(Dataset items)
----

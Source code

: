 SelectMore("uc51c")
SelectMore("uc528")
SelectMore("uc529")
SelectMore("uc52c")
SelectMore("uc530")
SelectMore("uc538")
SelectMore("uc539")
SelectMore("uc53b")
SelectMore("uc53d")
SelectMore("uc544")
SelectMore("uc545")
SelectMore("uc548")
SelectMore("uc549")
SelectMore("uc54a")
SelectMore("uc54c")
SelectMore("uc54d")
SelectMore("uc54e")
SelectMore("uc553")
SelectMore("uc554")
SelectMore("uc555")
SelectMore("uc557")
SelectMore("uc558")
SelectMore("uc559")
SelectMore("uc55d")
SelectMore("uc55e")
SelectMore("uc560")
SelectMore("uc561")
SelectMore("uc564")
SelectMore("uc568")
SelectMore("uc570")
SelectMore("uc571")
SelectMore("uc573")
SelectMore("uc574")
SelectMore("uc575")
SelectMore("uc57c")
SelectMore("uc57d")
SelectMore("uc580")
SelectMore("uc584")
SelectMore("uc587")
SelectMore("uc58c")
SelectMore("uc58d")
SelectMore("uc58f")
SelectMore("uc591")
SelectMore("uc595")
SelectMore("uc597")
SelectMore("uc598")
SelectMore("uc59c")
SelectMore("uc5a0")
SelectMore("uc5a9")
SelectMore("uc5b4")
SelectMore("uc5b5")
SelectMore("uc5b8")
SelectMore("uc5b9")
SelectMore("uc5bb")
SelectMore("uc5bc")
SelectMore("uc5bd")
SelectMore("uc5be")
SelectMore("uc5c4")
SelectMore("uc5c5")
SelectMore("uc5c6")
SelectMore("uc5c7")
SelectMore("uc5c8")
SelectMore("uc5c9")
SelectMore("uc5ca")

----

What the task requires |
All of the entries should be written out again exactly.

Expected answer |
Source code

: SelectMore("uc51c")
SelectMore("uc528")
SelectMore("uc529")
SelectMore("uc52c")
SelectMore("uc530")
SelectMore("uc538")
SelectMore("uc539")
SelectMore("uc53b")
SelectMore("uc53d")
SelectMore("uc544")
SelectMore("uc545")
SelectMore("uc548")
SelectMore("uc549")
SelectMore("uc54a")
SelectMore("uc54c")
SelectMore("uc54d")
SelectMore("uc54e")
SelectMore("uc553")
SelectMore("uc554")
SelectMore("uc555")
SelectMore("uc557")
SelectMore("uc558")
SelectMore("uc559")
SelectMore("uc55d")
SelectMore("uc55e")
SelectMore("uc560")
SelectMore("uc561")
SelectMore("uc564")
SelectMore("uc568")
SelectMore("uc570")
SelectMore("uc571")
SelectMore("uc573")
SelectMore("uc574")
SelectMore("uc575")
SelectMore("uc57c")
SelectMore("uc57d")
SelectMore("uc580")
SelectMore("uc584")
SelectMore("uc587")
SelectMore("uc58c")
SelectMore("uc58d")
SelectMore("uc58f")
SelectMore("uc591")
SelectMore("uc595")
SelectMore("uc597")
SelectMore("uc598")
SelectMore("uc59c")
SelectMore("uc5a0")
SelectMore("uc5a9")
SelectMore("uc5b4")
SelectMore("uc5b5")
SelectMore("uc5b8")
SelectMore("uc5b9")
SelectMore("uc5bb")
SelectMore("uc5bc")
SelectMore("uc5bd")
SelectMore("uc5be")
SelectMore("uc5c4")
SelectMore("uc5c5")
SelectMore("uc5c6")
SelectMore("uc5c7")
SelectMore("uc5c8")
SelectMore("uc5c9")
SelectMore("uc5ca")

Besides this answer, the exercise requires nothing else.